Lemmy’s three favorite pieces of heavy metal are a 1945 Mark Royal Tiger tank, a mile-long Russian bulldozer with wheels as high as the cab, and the Titanic. “The Titanic,” says Lemmy, “was heavy enough to sink.”
A Night to Remember by Walter Lord is one book Lemmy can’t put down. Goodbye Mickey Mouse by Len Deighton is another.
Motörhead’s favorite book is the Gideon Bible. Lemmy is guilty of loitering and indecent exposure. He never got married, so they can’t pin bigamy on him. On a number of occasions, he’s been guilty of corrupting the morals of a minor, but he never took one across a state line.
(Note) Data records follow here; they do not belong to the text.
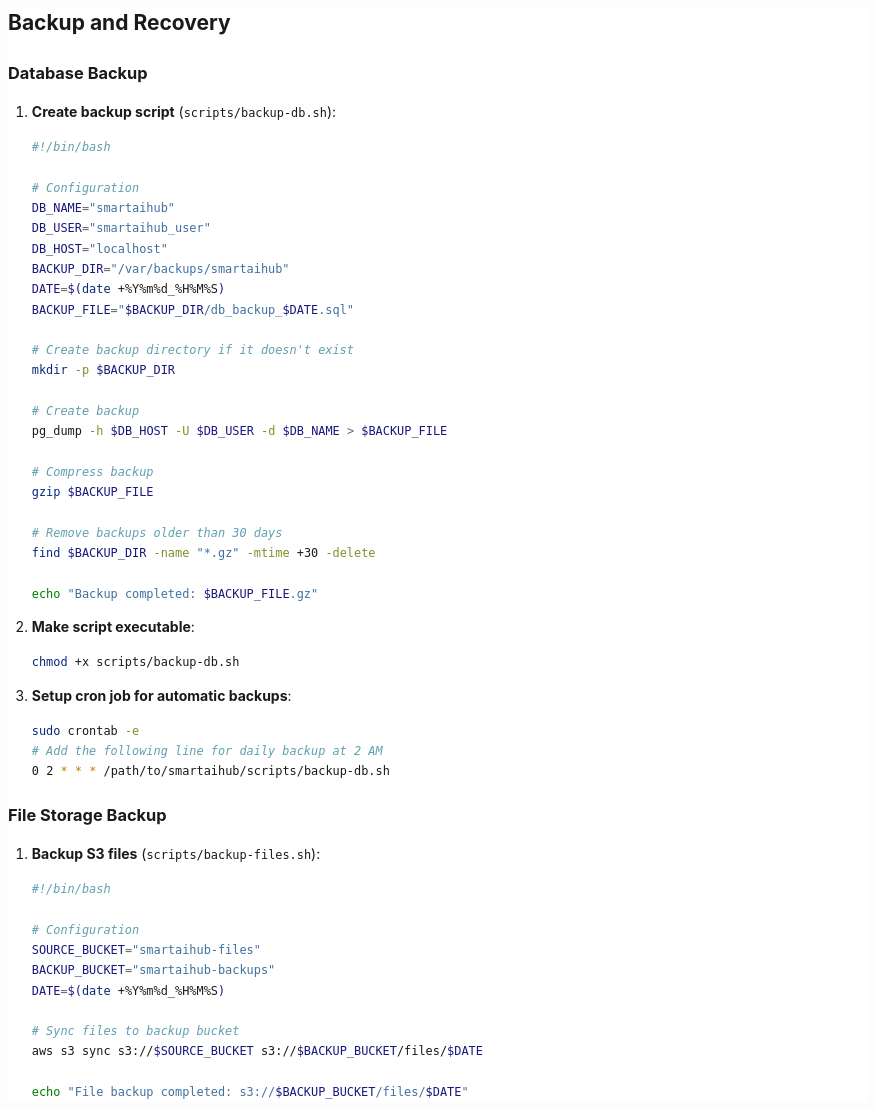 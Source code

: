## Backup and Recovery

### Database Backup

1. **Create backup script** (`scripts/backup-db.sh`):
   ```bash
   #!/bin/bash
   
   # Configuration
   DB_NAME="smartaihub"
   DB_USER="smartaihub_user"
   DB_HOST="localhost"
   BACKUP_DIR="/var/backups/smartaihub"
   DATE=$(date +%Y%m%d_%H%M%S)
   BACKUP_FILE="$BACKUP_DIR/db_backup_$DATE.sql"
   
   # Create backup directory if it doesn't exist
   mkdir -p $BACKUP_DIR
   
   # Create backup
   pg_dump -h $DB_HOST -U $DB_USER -d $DB_NAME > $BACKUP_FILE
   
   # Compress backup
   gzip $BACKUP_FILE
   
   # Remove backups older than 30 days
   find $BACKUP_DIR -name "*.gz" -mtime +30 -delete
   
   echo "Backup completed: $BACKUP_FILE.gz"
   ```

2. **Make script executable**:
   ```bash
   chmod +x scripts/backup-db.sh
   ```

3. **Setup cron job for automatic backups**:
   ```bash
   sudo crontab -e
   # Add the following line for daily backup at 2 AM
   0 2 * * * /path/to/smartaihub/scripts/backup-db.sh
   ```

### File Storage Backup

1. **Backup S3 files** (`scripts/backup-files.sh`):
   ```bash
   #!/bin/bash
   
   # Configuration
   SOURCE_BUCKET="smartaihub-files"
   BACKUP_BUCKET="smartaihub-backups"
   DATE=$(date +%Y%m%d_%H%M%S)
   
   # Sync files to backup bucket
   aws s3 sync s3://$SOURCE_BUCKET s3://$BACKUP_BUCKET/files/$DATE
   
   echo "File backup completed: s3://$BACKUP_BUCKET/files/$DATE"
   ```
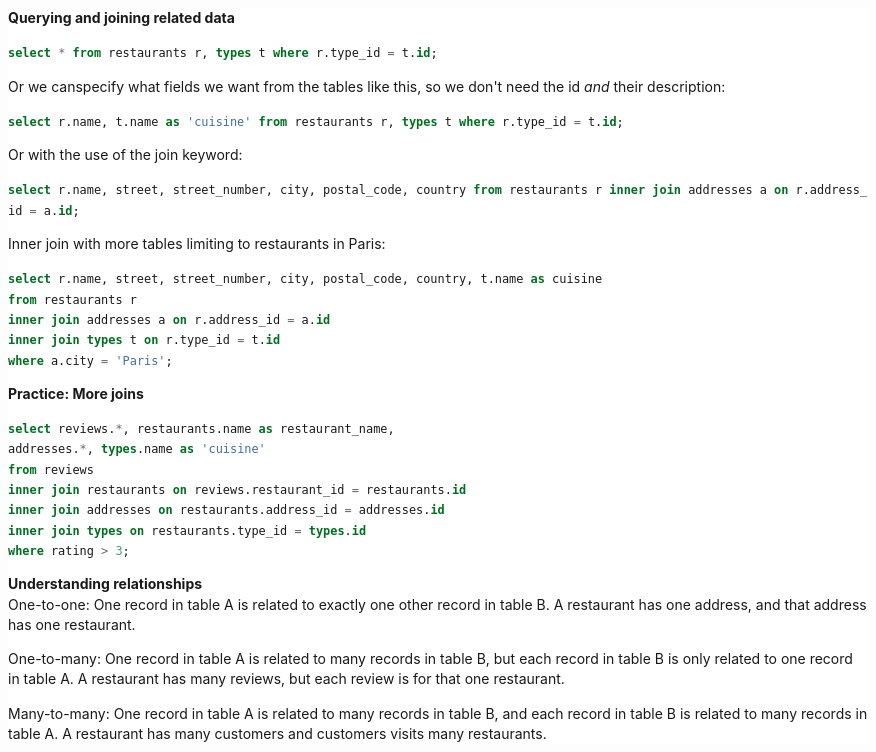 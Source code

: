 <b>Querying and joining related data</b><br>

```sql
select * from restaurants r, types t where r.type_id = t.id;
```

Or we canspecify what fields we want from the tables like this, so we don't need the id _and_ their description:

```sql
select r.name, t.name as 'cuisine' from restaurants r, types t where r.type_id = t.id;
```

Or with the use of the join keyword:

```sql
select r.name, street, street_number, city, postal_code, country from restaurants r inner join addresses a on r.address_id = a.id;
```

Inner join with more tables limiting to restaurants in Paris:

```sql
select r.name, street, street_number, city, postal_code, country, t.name as cuisine
from restaurants r
inner join addresses a on r.address_id = a.id
inner join types t on r.type_id = t.id
where a.city = 'Paris';
```

<b>Practice: More joins</b><br>

```sql
select reviews.*, restaurants.name as restaurant_name,
addresses.*, types.name as 'cuisine'
from reviews
inner join restaurants on reviews.restaurant_id = restaurants.id
inner join addresses on restaurants.address_id = addresses.id
inner join types on restaurants.type_id = types.id
where rating > 3;
```

<b>Understanding relationships</b><br>
One-to-one: One record in table A is related to exactly one other record in table B. A restaurant has one address, and that address has one restaurant.

One-to-many: One record in table A is related to many records in table B, but each record in table B is only related to one record in table A. A restaurant has many reviews, but each review is for that one restaurant.

Many-to-many: One record in table A is related to many records in table B, and each record in table B is related to many records in table A. A restaurant has many customers and customers visits many restaurants.
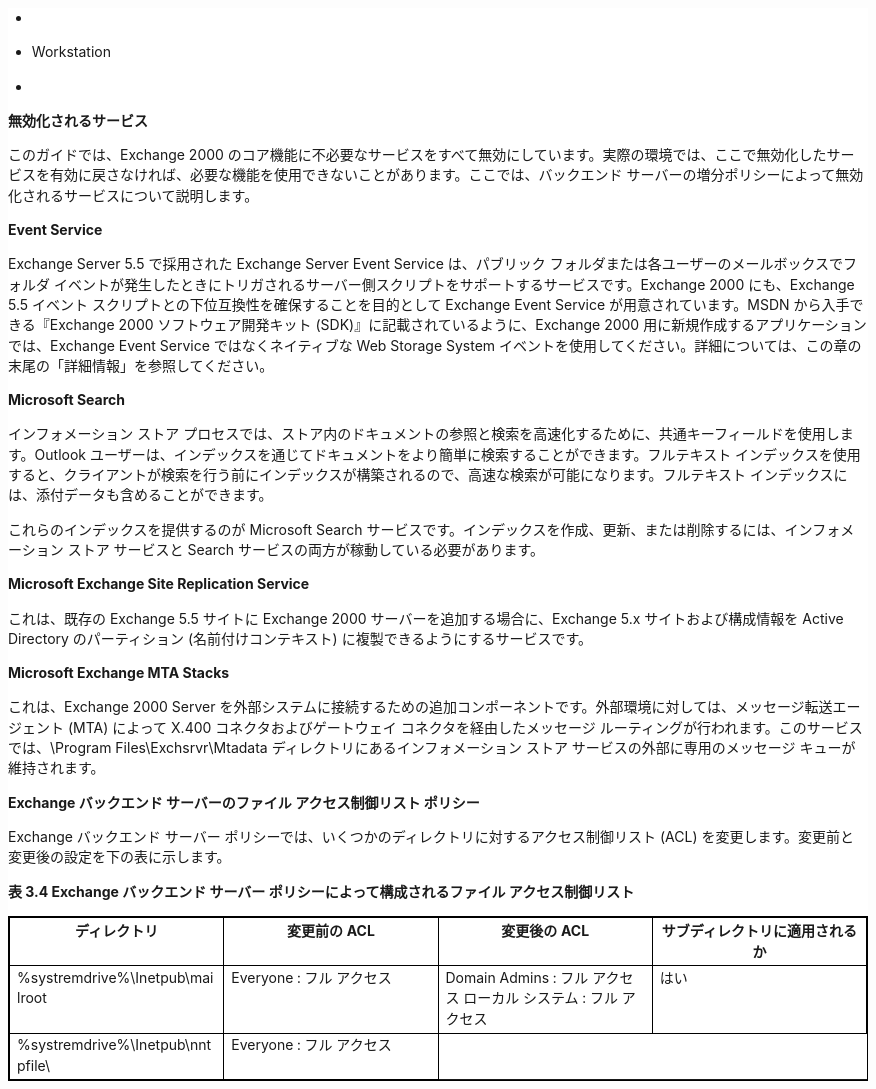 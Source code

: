 -     
-   Workstation
  
-   
  
**無効化されるサービス**
  
このガイドでは、Exchange 2000 のコア機能に不必要なサービスをすべて無効にしています。実際の環境では、ここで無効化したサービスを有効に戻さなければ、必要な機能を使用できないことがあります。ここでは、バックエンド サーバーの増分ポリシーによって無効化されるサービスについて説明します。
  
**Event Service**
  
Exchange Server 5.5 で採用された Exchange Server Event Service は、パブリック フォルダまたは各ユーザーのメールボックスでフォルダ イベントが発生したときにトリガされるサーバー側スクリプトをサポートするサービスです。Exchange 2000 にも、Exchange 5.5 イベント スクリプトとの下位互換性を確保することを目的として Exchange Event Service が用意されています。MSDN から入手できる『Exchange 2000 ソフトウェア開発キット (SDK)』に記載されているように、Exchange 2000 用に新規作成するアプリケーションでは、Exchange Event Service ではなくネイティブな Web Storage System イベントを使用してください。詳細については、この章の末尾の「詳細情報」を参照してください。
  
**Microsoft Search**
  
インフォメーション ストア プロセスでは、ストア内のドキュメントの参照と検索を高速化するために、共通キーフィールドを使用します。Outlook ユーザーは、インデックスを通じてドキュメントをより簡単に検索することができます。フルテキスト インデックスを使用すると、クライアントが検索を行う前にインデックスが構築されるので、高速な検索が可能になります。フルテキスト インデックスには、添付データも含めることができます。
  
これらのインデックスを提供するのが Microsoft Search サービスです。インデックスを作成、更新、または削除するには、インフォメーション ストア サービスと Search サービスの両方が稼動している必要があります。
  
**Microsoft Exchange Site Replication Service**
  
これは、既存の Exchange 5.5 サイトに Exchange 2000 サーバーを追加する場合に、Exchange 5.x サイトおよび構成情報を Active Directory のパーティション (名前付けコンテキスト) に複製できるようにするサービスです。
  
**Microsoft Exchange MTA Stacks**
  
これは、Exchange 2000 Server を外部システムに接続するための追加コンポーネントです。外部環境に対しては、メッセージ転送エージェント (MTA) によって X.400 コネクタおよびゲートウェイ コネクタを経由したメッセージ ルーティングが行われます。このサービスでは、\\Program Files\\Exchsrvr\\Mtadata ディレクトリにあるインフォメーション ストア サービスの外部に専用のメッセージ キューが維持されます。
  
**Exchange バックエンド サーバーのファイル アクセス制御リスト ポリシー**
  
Exchange バックエンド サーバー ポリシーでは、いくつかのディレクトリに対するアクセス制御リスト (ACL) を変更します。変更前と変更後の設定を下の表に示します。
  
**表 3.4 Exchange バックエンド サーバー ポリシーによって構成されるファイル アクセス制御リスト**

 
<table style="border:1px solid black;">
<colgroup>
<col width="25%" />
<col width="25%" />
<col width="25%" />
<col width="25%" />
</colgroup>
<thead>
<tr class="header">
<th style="border:1px solid black;" >ディレクトリ</th>
<th style="border:1px solid black;" >変更前の ACL</th>
<th style="border:1px solid black;" >変更後の ACL</th>
<th style="border:1px solid black;" >サブディレクトリに適用されるか</th>
</tr>
</thead>
<tbody>
<tr class="odd">
<td style="border:1px solid black;">%systremdrive%\Inetpub\mailroot</td>
<td style="border:1px solid black;">Everyone : フル アクセス</td>
<td style="border:1px solid black;">Domain Admins : フル アクセス
ローカル システム : フル アクセス</td>
<td style="border:1px solid black;">はい</td>
</tr>
<tr class="even">
<td style="border:1px solid black;">%systremdrive%\Inetpub\nntpfile\</td>
<td style="border:1px solid black;">Everyone : フル アクセス</td> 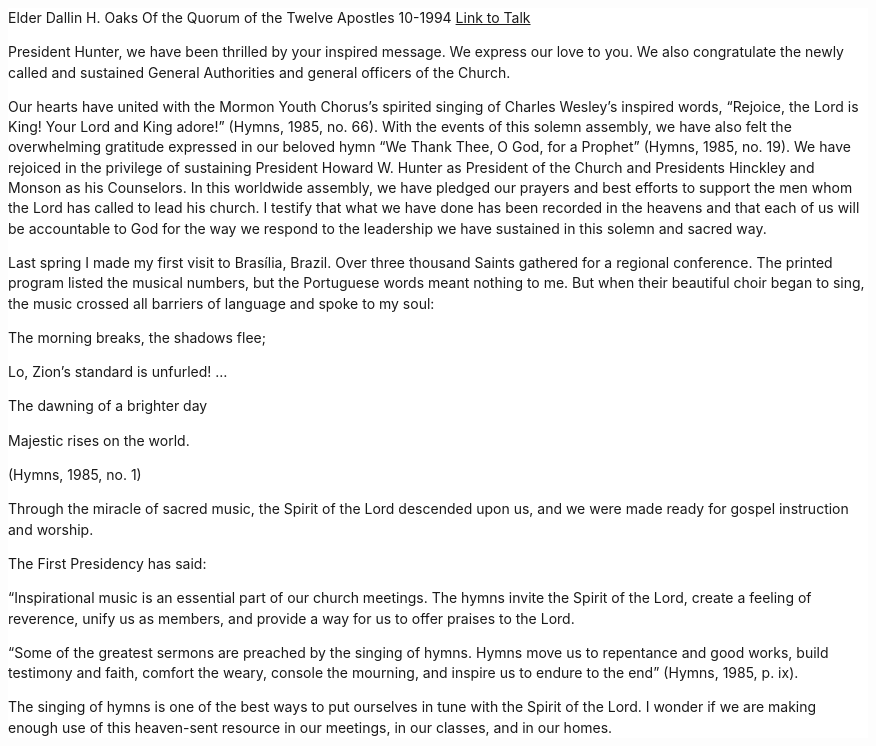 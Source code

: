 Elder Dallin H. Oaks
Of the Quorum of the Twelve Apostles
10-1994
[Link to Talk](https://www.churchofjesuschrist.org/study/general-conference/1994/10/worship-through-music?lang=eng)

President Hunter, we have been thrilled by your inspired message. We express our love to you. We also congratulate the newly called and sustained General Authorities and general officers of the Church.

Our hearts have united with the Mormon Youth Chorus’s spirited singing of Charles Wesley’s inspired words, “Rejoice, the Lord is King! Your Lord and King adore!” (Hymns, 1985, no. 66). With the events of this solemn assembly, we have also felt the overwhelming gratitude expressed in our beloved hymn “We Thank Thee, O God, for a Prophet” (Hymns, 1985, no. 19). We have rejoiced in the privilege of sustaining President Howard W. Hunter as President of the Church and Presidents Hinckley and Monson as his Counselors. In this worldwide assembly, we have pledged our prayers and best efforts to support the men whom the Lord has called to lead his church. I testify that what we have done has been recorded in the heavens and that each of us will be accountable to God for the way we respond to the leadership we have sustained in this solemn and sacred way.

Last spring I made my first visit to Brasília, Brazil. Over three thousand Saints gathered for a regional conference. The printed program listed the musical numbers, but the Portuguese words meant nothing to me. But when their beautiful choir began to sing, the music crossed all barriers of language and spoke to my soul:





The morning breaks, the shadows flee;

Lo, Zion’s standard is unfurled! …

The dawning of a brighter day

Majestic rises on the world.





(Hymns, 1985, no. 1)





Through the miracle of sacred music, the Spirit of the Lord descended upon us, and we were made ready for gospel instruction and worship.

The First Presidency has said:

“Inspirational music is an essential part of our church meetings. The hymns invite the Spirit of the Lord, create a feeling of reverence, unify us as members, and provide a way for us to offer praises to the Lord.

“Some of the greatest sermons are preached by the singing of hymns. Hymns move us to repentance and good works, build testimony and faith, comfort the weary, console the mourning, and inspire us to endure to the end” (Hymns, 1985, p. ix).



The singing of hymns is one of the best ways to put ourselves in tune with the Spirit of the Lord. I wonder if we are making enough use of this heaven-sent resource in our meetings, in our classes, and in our homes.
The one sport Lemmy wishes he were better at is demolition derby, especially the event where a car’s parked in the middle of the raceway with a ramp 50 feet in back, and you drive your car up the ramp and try to land with the nose of your car in the front seat of the parked one, but Lemmy doesn’t drive.
The monster Lemmy would most like to play is The Thing.
If Lemmy could be linked with any of the world’s great beauties, it would be with Princess Di. He’d like to be seen with her in the highest tower of Windsor Castle, saying “Na, na, na-na, na,” or on the balcony of the White House or back at his place.
Lemmy denies having been spotted with Morgan Fairchild at the opera in London a month ago. “I hate opera,” he explained. “I hate three fat people singing at me in Italian. I saw one on the telly where there was a guy in a shop singing to someone about sausages.”
When Lemmy’s house was burglarized, the police sealed off his collection of skulls—skull candles, skull ashtrays—to take fingerprints, but while they had it sealed off, two more people broke in and stole everything, including a dagger collection. His chestnut collection is one of the most remarkable in the world.
“I’m also working on collecting orgasms,” Lemmy adds.
If you want Lemmy to like you, just go up and talk to him. Lemmy will do the rest. If you don’t talk to him, he might not be able to decide whether you’re a girl or not.
If Lemmy doesn’t have good news to bring, he doesn’t bring any. That’s why, when it’s time to break up with a girl, Lemmy just doesn’t show up. He never arranges to. That, says Lemmy, is the kindest thing, because you can’t sit and discuss how one of you is going to be sad now.
Those who thought the greatest pleasure in life was a ride around Central Park in a carriage on a starry night with a bottle of champagne and their best girl now think the greatest pleasure in life is a carriage ride around Central Park on a starry night with a bottle of champagne and a boom box with Motörhead turned full blast.